Os valores de frete já começaram a aumentar em meados de janeiro, quando os membros da TSA (Transpacific Stabilization Agreement) inseriram o sistema de sobretaxas de emergência. A ação aumentou os valores de US$ 1.284 por contêiner de 40 pés do início do ano para quase US$ 1.700 - até certo período do ano passado, a mesma rota computava valores de cerca de US$ 870. Com base nesses números, a Drewry prevê que as taxas da rota Ásia-Europa podem chegar a US$ 2.000 por Teu até o segundo semestre.

No Atlântico, os valores também apresentaram um pequeno aumento, mas a previsão de que comércio global registre um breakeven ainda está longe.
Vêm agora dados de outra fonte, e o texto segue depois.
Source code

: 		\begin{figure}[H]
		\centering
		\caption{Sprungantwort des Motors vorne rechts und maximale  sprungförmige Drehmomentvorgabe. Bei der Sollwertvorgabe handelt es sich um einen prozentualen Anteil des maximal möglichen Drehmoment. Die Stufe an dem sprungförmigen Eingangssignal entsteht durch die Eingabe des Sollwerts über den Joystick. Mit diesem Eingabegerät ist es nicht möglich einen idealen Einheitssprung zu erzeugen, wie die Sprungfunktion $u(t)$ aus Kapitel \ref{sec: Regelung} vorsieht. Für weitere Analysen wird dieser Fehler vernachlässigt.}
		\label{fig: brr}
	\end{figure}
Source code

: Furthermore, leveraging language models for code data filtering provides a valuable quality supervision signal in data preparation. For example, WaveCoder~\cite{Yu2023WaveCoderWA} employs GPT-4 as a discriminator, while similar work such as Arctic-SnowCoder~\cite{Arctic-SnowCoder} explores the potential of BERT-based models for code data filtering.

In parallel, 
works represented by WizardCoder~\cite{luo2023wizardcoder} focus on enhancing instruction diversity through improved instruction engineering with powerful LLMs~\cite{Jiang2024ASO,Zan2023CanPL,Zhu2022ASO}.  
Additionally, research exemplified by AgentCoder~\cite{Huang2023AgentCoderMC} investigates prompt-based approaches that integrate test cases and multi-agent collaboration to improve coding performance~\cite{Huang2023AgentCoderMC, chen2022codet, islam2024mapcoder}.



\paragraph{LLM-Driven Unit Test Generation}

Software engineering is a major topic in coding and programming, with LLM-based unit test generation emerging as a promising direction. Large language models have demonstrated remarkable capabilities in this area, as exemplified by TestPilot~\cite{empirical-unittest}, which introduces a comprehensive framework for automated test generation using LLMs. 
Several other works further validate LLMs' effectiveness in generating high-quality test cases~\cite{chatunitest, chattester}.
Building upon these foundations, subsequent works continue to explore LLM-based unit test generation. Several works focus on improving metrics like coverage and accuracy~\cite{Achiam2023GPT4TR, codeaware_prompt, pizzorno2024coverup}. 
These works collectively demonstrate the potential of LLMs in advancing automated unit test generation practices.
O chefe executivo da Atlantic Container Line, Andrew Abbott, informou que o volume de cargas rolantes (equipamento de construção e demais máquinas) movimentadas no Atlântico encontra-se fraco, evidenciando que as indústrias de material para construção e seus fabricantes não esperam uma rápida recuperação das demandas, o que, por sua vez, também influencia no comércio de contêineres.

O grande número de navios ociosos à espera do crescimento do volume de demanda reflete o ponto de vista dos que acreditam que não exista uma recuperação real no mercado de contêineres até que a capacidade seja totalmente absorvida, e para que isso ocorra seriam necessários pelo menos mais dois ou três anos, segundo a Drewry.